Start of Block

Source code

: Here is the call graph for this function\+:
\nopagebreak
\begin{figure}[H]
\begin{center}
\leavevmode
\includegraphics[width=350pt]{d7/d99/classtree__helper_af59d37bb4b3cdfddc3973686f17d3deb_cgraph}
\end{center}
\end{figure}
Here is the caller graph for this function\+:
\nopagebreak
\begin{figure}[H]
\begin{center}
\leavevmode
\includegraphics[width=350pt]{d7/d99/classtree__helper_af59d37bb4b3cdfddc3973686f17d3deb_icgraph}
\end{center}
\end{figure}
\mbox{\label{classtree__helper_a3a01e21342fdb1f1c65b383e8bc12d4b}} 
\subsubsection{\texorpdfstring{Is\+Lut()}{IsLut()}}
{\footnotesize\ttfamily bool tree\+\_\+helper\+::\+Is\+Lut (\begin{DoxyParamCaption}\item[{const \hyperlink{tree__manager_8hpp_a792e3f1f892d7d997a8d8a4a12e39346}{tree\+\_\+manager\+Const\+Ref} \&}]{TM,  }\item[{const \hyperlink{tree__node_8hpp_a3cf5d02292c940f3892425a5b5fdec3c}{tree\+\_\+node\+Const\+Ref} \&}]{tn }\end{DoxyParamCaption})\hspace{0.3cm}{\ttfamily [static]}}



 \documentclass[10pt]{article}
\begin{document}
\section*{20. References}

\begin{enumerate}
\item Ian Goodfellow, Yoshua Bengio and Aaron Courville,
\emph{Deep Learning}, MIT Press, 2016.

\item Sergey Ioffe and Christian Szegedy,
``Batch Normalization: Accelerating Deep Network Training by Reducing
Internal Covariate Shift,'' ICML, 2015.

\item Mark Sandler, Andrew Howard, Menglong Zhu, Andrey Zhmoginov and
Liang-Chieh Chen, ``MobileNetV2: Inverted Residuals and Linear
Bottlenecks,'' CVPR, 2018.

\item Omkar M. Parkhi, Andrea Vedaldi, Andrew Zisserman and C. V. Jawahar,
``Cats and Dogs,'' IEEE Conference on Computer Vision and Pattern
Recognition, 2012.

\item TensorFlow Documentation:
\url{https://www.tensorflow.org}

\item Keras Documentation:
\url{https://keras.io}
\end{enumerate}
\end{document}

End of Block

* **EXERCISE INSTRUCTIONS**: The exact lines of the material above starting at the one that contains "the call graph" and ending at the one that contains "M. Parkhi, Andrea" are what to retype; leave out everything else.

* **TASK RESPONSE**:
: Here is the call graph for this function\+:
\nopagebreak
\begin{figure}[H]
\begin{center}
\leavevmode
\includegraphics[width=350pt]{d7/d99/classtree__helper_af59d37bb4b3cdfddc3973686f17d3deb_cgraph}
\end{center}
\end{figure}
Here is the caller graph for this function\+:
\nopagebreak
\begin{figure}[H]
\begin{center}
\leavevmode
\includegraphics[width=350pt]{d7/d99/classtree__helper_af59d37bb4b3cdfddc3973686f17d3deb_icgraph}
\end{center}
\end{figure}
\mbox{\label{classtree__helper_a3a01e21342fdb1f1c65b383e8bc12d4b}} 
\subsubsection{\texorpdfstring{Is\+Lut()}{IsLut()}}
{\footnotesize\ttfamily bool tree\+\_\+helper\+::\+Is\+Lut (\begin{DoxyParamCaption}\item[{const \hyperlink{tree__manager_8hpp_a792e3f1f892d7d997a8d8a4a12e39346}{tree\+\_\+manager\+Const\+Ref} \&}]{TM,  }\item[{const \hyperlink{tree__node_8hpp_a3cf5d02292c940f3892425a5b5fdec3c}{tree\+\_\+node\+Const\+Ref} \&}]{tn }\end{DoxyParamCaption})\hspace{0.3cm}{\ttfamily [static]}}



 \documentclass[10pt]{article}
\begin{document}
\section*{20. References}

\begin{enumerate}
\item Ian Goodfellow, Yoshua Bengio and Aaron Courville,
\emph{Deep Learning}, MIT Press, 2016.

\item Sergey Ioffe and Christian Szegedy,
``Batch Normalization: Accelerating Deep Network Training by Reducing
Internal Covariate Shift,'' ICML, 2015.

\item Mark Sandler, Andrew Howard, Menglong Zhu, Andrey Zhmoginov and
Liang-Chieh Chen, ``MobileNetV2: Inverted Residuals and Linear
Bottlenecks,'' CVPR, 2018.

\item Omkar M. Parkhi, Andrea Vedaldi, Andrew Zisserman and C. V. Jawahar,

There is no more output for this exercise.